What to work on
Using the data below, return the stretch from the line that contains "Esta carpeta contiene" through the line that contains "- Recibir recomendaciones", both included, exactly as it stands and nothing beyond it.

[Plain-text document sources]
★ ★ ★ ★ ★ ★ ★

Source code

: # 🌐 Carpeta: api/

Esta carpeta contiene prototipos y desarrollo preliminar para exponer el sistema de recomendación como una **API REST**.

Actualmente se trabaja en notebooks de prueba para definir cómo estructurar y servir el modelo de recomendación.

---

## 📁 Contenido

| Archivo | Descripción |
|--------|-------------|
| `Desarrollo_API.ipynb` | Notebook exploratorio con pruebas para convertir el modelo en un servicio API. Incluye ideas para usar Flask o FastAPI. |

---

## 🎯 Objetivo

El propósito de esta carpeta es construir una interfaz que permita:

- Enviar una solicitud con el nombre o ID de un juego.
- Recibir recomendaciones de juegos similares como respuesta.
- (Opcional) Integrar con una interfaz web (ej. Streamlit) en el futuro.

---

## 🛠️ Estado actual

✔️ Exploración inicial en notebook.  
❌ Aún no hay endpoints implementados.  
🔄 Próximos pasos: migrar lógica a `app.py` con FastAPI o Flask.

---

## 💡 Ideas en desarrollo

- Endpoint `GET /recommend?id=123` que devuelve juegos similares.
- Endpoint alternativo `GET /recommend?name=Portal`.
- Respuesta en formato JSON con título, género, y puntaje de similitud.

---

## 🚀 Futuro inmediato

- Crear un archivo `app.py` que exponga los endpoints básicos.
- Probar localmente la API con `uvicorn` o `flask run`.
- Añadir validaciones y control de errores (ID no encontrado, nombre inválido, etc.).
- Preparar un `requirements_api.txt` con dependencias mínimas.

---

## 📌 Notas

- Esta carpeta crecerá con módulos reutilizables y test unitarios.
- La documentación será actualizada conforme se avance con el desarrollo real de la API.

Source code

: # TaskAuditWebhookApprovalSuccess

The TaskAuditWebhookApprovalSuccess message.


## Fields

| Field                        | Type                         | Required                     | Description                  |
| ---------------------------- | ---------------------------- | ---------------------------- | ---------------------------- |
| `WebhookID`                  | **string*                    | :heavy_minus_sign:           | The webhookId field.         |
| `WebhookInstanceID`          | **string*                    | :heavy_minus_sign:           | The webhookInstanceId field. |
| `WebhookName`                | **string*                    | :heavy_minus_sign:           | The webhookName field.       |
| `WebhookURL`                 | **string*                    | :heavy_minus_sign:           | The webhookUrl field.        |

★ ★ ★ ★ ★ ★ ★

Written answer
Esta carpeta contiene prototipos y desarrollo preliminar para exponer el sistema de recomendación como una **API REST**.

Actualmente se trabaja en notebooks de prueba para definir cómo estructurar y servir el modelo de recomendación.

---

## 📁 Contenido

| Archivo | Descripción |
|--------|-------------|
| `Desarrollo_API.ipynb` | Notebook exploratorio con pruebas para convertir el modelo en un servicio API. Incluye ideas para usar Flask o FastAPI. |

---

## 🎯 Objetivo

El propósito de esta carpeta es construir una interfaz que permita:

- Enviar una solicitud con el nombre o ID de un juego.
- Recibir recomendaciones de juegos similares como respuesta.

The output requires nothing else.